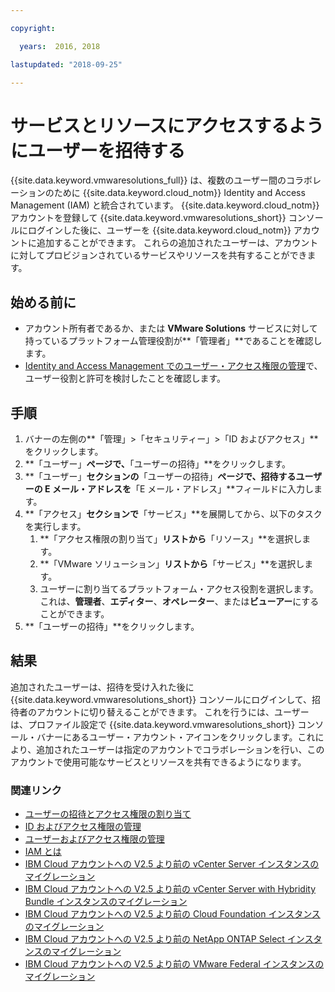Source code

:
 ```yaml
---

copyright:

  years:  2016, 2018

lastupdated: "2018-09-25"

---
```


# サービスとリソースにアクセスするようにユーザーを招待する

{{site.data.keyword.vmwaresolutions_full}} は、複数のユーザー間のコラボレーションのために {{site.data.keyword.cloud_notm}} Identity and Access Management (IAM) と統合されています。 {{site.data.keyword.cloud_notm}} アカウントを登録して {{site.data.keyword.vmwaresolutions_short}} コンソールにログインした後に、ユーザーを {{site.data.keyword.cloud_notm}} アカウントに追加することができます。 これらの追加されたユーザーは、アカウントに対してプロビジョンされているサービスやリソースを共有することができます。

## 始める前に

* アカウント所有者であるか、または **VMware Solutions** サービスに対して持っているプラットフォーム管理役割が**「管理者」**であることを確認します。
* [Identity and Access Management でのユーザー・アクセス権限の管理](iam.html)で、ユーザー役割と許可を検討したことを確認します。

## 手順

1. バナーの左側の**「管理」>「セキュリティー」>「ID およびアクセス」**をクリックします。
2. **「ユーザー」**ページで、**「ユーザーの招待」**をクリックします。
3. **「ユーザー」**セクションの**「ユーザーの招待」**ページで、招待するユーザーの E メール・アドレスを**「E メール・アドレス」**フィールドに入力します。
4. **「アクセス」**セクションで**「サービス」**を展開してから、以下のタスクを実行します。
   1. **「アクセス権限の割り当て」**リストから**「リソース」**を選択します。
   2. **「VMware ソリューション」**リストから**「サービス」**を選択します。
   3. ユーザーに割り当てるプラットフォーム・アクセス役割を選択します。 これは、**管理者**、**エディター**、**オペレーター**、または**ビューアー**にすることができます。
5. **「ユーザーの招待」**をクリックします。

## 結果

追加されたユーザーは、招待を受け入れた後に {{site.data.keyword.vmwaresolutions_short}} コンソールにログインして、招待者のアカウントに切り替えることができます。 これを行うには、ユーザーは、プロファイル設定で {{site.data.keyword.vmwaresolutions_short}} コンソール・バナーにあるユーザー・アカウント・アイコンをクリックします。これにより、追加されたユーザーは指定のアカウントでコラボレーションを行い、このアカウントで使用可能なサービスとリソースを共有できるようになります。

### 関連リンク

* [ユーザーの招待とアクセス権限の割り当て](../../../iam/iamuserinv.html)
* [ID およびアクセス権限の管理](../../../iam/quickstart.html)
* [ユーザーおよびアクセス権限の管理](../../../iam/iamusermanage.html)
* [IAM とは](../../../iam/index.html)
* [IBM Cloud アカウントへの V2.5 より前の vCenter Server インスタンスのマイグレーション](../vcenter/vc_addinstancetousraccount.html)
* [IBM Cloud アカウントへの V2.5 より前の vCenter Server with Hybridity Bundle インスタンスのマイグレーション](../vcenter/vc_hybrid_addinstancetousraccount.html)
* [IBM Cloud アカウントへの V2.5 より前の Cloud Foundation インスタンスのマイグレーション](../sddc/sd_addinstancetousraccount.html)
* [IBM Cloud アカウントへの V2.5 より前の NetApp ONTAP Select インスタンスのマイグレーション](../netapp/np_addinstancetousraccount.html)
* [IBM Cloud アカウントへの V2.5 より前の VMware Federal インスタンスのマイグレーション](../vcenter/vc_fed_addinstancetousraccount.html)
________
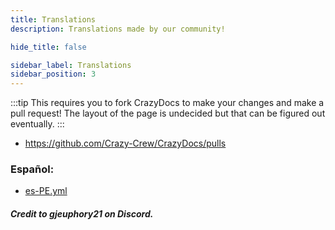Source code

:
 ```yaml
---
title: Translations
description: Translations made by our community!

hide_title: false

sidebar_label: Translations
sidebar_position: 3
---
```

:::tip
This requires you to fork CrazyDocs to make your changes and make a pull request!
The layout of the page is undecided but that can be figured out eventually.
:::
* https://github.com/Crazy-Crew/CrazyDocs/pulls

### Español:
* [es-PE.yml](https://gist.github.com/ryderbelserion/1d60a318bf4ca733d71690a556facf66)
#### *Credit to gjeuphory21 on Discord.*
________
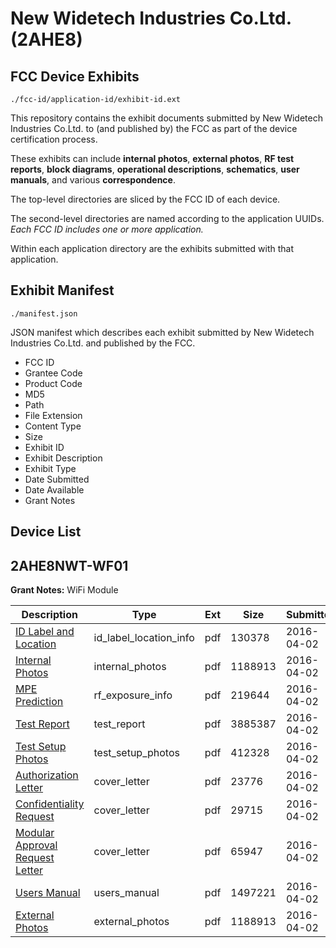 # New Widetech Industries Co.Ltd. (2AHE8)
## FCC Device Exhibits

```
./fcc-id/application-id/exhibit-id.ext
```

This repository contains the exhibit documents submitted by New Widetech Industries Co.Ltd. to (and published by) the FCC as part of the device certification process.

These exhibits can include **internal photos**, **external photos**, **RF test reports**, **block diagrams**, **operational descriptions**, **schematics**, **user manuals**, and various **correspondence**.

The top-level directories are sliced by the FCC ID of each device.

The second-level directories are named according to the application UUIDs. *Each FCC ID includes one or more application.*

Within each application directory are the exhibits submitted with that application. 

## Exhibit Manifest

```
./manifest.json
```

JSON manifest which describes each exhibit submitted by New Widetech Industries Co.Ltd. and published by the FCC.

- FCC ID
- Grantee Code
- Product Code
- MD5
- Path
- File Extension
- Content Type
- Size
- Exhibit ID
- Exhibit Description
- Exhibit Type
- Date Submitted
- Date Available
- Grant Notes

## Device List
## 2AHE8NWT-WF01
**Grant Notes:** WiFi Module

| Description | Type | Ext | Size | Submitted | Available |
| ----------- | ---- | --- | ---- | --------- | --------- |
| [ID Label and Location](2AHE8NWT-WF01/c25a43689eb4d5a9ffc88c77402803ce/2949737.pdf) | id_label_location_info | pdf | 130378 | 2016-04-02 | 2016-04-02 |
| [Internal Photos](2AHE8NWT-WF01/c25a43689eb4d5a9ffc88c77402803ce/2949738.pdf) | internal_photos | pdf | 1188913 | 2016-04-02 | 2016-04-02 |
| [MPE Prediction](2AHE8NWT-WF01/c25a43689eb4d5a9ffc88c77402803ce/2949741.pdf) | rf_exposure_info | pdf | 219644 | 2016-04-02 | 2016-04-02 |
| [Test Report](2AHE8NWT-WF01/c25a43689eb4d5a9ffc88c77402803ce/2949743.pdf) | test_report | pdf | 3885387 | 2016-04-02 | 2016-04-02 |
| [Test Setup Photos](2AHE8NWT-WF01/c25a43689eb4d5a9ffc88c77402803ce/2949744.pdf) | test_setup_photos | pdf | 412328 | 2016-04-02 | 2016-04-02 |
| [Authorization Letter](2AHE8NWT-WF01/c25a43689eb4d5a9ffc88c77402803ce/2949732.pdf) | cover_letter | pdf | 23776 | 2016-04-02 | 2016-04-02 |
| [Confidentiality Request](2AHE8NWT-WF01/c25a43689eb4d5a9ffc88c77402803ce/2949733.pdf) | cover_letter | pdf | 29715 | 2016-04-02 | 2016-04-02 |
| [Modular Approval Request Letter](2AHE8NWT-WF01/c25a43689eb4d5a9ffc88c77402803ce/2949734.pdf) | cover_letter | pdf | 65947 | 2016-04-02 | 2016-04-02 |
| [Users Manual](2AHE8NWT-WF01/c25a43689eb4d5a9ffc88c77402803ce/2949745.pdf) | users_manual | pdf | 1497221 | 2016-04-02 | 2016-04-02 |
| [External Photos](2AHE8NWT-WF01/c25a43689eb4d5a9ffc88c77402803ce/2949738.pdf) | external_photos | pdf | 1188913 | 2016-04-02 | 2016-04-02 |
________
= What is required =
Once you have found every line in the listing that holds the string "Type", copy each of them.

= Task result =
- Content Type
- Exhibit Type
| Description | Type | Ext | Size | Submitted | Available |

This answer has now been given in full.